El momento presente, derivado de las restauraciones democráticas de los sesenta, y de la normalización europea, que acabaría con la excepción ibérica, ha resultado tensionado con los recientes acontecimientos políticos, que no es necesario detallar. La única salida, hacia adelante es el federalismo peninsular, que necesariamente será desigual y foralista. No hay más “patriotismo” que el constitucional, y una parte que deben asumir derechas e izquierdas, es el principio federativo, como J. Habermas sostenía para liberar a Alemania del irredentismo nacionalista amenazante. La crisis ibérica, quizás inevitable, tiene que ser resuelta en esa clave. Empero, el principio de autodeterminación, pensado esencialmente para medios descolonizados, debe quedar limitado por lo federal. Las independencias, en el caso europeo, sería un error geoestratégico, que incrementaría las dependencias de los grandes bloques.

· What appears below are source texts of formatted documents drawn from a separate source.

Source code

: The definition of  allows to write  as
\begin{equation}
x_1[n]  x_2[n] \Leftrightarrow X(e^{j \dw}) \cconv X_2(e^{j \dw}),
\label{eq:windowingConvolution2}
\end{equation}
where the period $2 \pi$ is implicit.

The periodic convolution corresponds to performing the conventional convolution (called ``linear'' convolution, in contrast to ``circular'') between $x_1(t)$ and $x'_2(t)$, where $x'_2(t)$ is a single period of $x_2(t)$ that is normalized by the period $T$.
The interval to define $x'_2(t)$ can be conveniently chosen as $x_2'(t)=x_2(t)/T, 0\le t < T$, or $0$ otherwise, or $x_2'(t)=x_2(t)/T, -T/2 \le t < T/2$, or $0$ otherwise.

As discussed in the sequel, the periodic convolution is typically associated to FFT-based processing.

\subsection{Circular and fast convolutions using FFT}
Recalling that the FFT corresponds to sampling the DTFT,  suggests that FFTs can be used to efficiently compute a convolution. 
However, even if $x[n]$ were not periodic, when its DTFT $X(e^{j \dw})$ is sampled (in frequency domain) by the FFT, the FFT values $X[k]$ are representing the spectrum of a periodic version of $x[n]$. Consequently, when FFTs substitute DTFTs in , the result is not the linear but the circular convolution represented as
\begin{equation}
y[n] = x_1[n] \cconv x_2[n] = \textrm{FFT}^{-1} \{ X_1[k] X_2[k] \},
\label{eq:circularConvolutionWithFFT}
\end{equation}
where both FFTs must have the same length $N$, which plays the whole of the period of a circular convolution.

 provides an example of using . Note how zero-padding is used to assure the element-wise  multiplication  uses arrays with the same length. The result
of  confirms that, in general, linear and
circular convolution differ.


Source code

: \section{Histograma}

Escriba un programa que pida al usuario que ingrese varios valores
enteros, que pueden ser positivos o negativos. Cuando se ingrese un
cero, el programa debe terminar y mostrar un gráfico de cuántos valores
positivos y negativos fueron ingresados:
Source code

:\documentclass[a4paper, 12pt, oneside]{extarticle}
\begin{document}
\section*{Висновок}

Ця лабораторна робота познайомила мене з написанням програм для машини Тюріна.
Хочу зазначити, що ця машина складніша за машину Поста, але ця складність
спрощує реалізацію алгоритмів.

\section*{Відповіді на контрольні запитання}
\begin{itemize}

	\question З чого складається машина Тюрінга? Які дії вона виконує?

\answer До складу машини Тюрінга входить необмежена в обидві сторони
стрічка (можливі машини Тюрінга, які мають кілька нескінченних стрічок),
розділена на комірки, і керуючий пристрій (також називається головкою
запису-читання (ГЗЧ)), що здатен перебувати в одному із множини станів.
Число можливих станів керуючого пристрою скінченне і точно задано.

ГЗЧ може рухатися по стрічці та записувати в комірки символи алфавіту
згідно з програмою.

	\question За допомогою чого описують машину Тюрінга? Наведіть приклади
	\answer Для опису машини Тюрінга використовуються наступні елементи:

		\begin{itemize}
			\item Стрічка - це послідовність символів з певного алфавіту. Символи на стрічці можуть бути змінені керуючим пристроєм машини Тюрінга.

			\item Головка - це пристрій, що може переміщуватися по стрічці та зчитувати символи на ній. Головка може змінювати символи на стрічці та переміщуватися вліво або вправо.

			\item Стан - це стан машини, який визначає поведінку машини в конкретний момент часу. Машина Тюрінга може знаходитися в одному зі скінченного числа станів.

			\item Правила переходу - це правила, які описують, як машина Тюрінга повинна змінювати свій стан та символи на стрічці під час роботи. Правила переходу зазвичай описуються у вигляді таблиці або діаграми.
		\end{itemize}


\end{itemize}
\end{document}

Por tanto, en esta crisis epocal es necesario más iberismo, federalismo y europeísmo que nunca. Al fin y al cabo, no podemos tolerar que nos roben nuestra interzona de libertad por intereses espurios de terceros agentes estratégicos, que no atienden a ninguno de los principios arriba invocados.
Frente a las ideas “picudas”, enarbolemos las “redondas”, como quería el filósofo molinero Ganivet, cuyo aniversario –el 125– de su muerte se cumplió este 29 de noviembre. Sería una manera de equilibrar el pensamiento negativo, asociado a la “krisis”, que en el plano intelectual tiene un largo recorrido europeo. Massimo Cacciari trazaba el recorrido desde Nietzsche hasta Wittgenstein. Hace poco adquirí en Italia el libro Figure di Apocalisse. La potenza del negativo nella storia d’Europa, de Biagio di Giovanni. Se trata de obtener fuerza de lo negativo, puesto que, según Giovanni, Europa siempre ha sido “plural, fragmentada, plurilingüe, polifónica” y que sólo ha estado “unida en el conflicto”. Iberia se conforma una parte esencial en ese pensamiento, y se alza como un antídoto frente a la posibilidad de retornar a los reinos de taifas o el cantonalismo. Iberia será federal o no será. Como la mismísima Europa.